↓

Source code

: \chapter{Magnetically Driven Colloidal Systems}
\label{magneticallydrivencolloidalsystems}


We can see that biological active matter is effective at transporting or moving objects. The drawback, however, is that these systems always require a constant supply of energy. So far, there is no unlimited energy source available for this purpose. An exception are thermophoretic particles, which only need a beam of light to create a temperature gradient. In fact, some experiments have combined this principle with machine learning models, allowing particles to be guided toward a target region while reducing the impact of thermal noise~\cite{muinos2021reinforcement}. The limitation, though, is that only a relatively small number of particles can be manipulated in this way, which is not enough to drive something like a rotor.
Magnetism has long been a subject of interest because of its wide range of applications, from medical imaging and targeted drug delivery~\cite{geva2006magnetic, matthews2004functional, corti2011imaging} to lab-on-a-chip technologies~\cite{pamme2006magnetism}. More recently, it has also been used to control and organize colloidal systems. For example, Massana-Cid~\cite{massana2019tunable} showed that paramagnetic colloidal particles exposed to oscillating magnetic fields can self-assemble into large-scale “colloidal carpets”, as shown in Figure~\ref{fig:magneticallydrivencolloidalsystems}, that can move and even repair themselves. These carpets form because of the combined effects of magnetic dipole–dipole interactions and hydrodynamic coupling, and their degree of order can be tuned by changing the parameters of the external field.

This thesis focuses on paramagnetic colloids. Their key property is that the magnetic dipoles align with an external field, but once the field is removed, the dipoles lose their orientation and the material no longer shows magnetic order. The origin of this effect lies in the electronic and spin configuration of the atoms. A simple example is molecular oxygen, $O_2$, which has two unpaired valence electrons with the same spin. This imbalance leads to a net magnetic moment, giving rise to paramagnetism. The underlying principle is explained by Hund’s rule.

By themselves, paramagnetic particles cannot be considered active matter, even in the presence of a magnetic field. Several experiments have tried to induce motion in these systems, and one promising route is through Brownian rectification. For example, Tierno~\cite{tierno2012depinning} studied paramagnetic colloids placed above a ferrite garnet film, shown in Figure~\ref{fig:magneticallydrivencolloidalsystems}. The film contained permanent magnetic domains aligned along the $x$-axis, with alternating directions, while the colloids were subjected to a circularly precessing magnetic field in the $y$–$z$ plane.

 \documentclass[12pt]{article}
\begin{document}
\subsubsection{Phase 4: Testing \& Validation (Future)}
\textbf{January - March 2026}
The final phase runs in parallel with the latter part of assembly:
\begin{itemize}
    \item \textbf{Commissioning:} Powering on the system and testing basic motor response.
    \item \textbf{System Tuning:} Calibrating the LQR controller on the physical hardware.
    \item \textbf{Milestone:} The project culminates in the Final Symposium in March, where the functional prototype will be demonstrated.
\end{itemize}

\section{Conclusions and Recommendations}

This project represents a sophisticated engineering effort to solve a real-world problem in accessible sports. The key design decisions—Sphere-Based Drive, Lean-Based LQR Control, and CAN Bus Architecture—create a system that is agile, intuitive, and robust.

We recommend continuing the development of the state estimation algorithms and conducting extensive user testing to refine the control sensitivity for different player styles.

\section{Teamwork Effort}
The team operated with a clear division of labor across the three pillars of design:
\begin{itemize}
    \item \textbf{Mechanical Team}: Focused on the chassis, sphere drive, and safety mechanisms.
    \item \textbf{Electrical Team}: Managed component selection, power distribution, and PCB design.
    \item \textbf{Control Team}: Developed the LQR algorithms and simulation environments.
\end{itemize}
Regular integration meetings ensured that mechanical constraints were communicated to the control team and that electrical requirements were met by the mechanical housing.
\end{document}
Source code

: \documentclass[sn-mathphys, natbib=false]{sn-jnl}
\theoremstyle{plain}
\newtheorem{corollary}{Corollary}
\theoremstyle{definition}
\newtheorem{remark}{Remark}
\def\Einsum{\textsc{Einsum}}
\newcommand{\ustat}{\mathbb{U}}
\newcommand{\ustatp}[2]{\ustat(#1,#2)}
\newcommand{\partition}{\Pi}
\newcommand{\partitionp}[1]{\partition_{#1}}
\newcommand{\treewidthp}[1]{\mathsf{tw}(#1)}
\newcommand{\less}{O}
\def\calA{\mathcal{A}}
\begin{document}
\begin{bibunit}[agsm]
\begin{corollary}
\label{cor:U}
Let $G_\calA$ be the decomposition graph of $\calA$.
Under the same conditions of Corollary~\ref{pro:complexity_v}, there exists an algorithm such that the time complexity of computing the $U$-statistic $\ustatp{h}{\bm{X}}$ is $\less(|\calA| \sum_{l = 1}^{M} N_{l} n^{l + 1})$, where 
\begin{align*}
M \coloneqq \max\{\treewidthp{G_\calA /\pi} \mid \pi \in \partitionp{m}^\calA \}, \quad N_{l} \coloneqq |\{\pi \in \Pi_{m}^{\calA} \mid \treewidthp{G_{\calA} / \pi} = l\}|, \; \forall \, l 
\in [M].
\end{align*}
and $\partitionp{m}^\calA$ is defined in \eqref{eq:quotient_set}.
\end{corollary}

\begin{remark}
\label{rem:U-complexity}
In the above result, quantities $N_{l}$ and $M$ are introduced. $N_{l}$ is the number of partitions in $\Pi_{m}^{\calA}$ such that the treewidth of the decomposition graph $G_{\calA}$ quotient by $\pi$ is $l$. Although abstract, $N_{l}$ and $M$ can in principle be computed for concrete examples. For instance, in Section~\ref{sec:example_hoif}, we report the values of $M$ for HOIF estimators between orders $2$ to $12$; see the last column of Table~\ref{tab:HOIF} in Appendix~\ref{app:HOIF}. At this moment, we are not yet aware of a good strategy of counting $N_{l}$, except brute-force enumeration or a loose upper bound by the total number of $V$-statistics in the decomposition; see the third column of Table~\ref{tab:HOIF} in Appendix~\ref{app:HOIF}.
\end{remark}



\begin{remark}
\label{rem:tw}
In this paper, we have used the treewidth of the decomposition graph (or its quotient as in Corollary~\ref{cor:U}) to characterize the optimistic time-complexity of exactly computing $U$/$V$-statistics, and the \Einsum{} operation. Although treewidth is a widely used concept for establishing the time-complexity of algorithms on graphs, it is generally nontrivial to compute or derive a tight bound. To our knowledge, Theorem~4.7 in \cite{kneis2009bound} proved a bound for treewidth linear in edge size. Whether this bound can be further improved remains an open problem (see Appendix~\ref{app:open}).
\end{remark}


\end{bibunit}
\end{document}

↑

__Action item__
For the listing above, identify each line bearing "newtheorem".

__Expected answer__
\newtheorem{corollary}{Corollary}
\newtheorem{remark}{Remark}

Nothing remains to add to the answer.